DATA below:

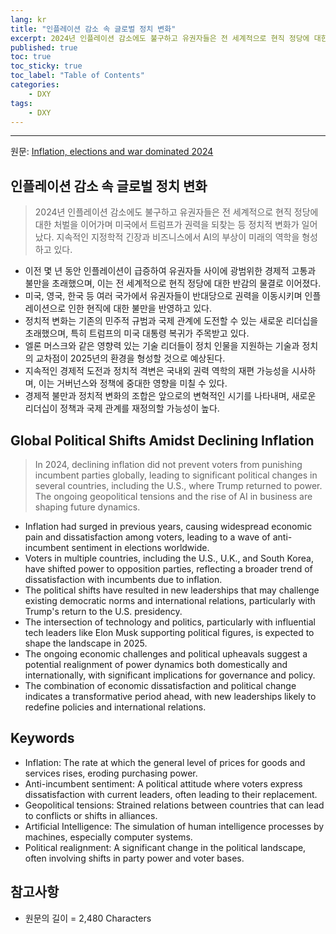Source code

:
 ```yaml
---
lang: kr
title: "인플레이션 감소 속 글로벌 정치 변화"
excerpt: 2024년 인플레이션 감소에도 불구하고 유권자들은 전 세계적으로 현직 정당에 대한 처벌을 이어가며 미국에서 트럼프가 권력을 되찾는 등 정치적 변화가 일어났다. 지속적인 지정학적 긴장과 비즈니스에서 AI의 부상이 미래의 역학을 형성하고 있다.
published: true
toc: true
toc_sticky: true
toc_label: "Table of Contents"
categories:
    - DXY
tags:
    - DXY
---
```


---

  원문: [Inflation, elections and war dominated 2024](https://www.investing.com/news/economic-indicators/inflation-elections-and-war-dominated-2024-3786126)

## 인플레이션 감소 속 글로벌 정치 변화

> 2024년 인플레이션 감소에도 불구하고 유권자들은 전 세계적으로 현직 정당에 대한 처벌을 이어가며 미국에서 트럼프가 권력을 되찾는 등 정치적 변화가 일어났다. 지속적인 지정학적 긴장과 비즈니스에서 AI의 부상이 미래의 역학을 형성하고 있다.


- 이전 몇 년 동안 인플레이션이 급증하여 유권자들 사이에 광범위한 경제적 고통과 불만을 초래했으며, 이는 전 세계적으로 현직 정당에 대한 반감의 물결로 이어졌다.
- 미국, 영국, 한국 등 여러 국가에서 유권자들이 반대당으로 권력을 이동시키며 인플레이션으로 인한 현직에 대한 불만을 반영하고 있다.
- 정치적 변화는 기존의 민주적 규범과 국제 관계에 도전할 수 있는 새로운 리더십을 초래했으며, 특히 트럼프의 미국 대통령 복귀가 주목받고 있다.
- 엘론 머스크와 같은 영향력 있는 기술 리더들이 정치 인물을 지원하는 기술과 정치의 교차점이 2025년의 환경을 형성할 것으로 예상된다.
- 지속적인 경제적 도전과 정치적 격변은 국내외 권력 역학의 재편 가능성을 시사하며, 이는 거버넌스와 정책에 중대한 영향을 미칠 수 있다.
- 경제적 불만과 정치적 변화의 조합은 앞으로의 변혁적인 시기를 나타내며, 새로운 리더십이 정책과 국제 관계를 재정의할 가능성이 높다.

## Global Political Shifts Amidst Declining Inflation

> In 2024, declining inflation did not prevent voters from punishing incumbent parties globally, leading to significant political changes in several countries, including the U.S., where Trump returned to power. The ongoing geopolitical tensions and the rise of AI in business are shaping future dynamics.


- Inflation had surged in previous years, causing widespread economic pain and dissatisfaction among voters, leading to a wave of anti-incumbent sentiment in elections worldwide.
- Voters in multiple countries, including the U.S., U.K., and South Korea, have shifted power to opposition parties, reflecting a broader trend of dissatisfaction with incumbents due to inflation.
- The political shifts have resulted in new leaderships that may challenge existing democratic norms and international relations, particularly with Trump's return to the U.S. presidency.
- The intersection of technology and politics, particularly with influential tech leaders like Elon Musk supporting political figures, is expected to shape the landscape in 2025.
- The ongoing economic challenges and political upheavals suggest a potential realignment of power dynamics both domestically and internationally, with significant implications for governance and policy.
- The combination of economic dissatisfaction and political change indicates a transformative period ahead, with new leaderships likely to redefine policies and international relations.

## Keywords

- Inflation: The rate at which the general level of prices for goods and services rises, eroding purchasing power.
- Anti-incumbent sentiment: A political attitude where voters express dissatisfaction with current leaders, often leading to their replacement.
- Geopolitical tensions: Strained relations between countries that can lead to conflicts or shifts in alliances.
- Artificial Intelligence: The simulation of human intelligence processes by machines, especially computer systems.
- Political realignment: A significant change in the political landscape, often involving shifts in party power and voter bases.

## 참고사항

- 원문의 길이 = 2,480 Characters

End of DATA.

_WORK TO BE COMPLETED_
Return, with no change at all, every line in the entries above from the line containing "- The political" through the line containing "- The ongoing".

_TASK SOLUTION_
- The political shifts have resulted in new leaderships that may challenge existing democratic norms and international relations, particularly with Trump's return to the U.S. presidency.
- The intersection of technology and politics, particularly with influential tech leaders like Elon Musk supporting political figures, is expected to shape the landscape in 2025.
- The ongoing economic challenges and political upheavals suggest a potential realignment of power dynamics both domestically and internationally, with significant implications for governance and policy.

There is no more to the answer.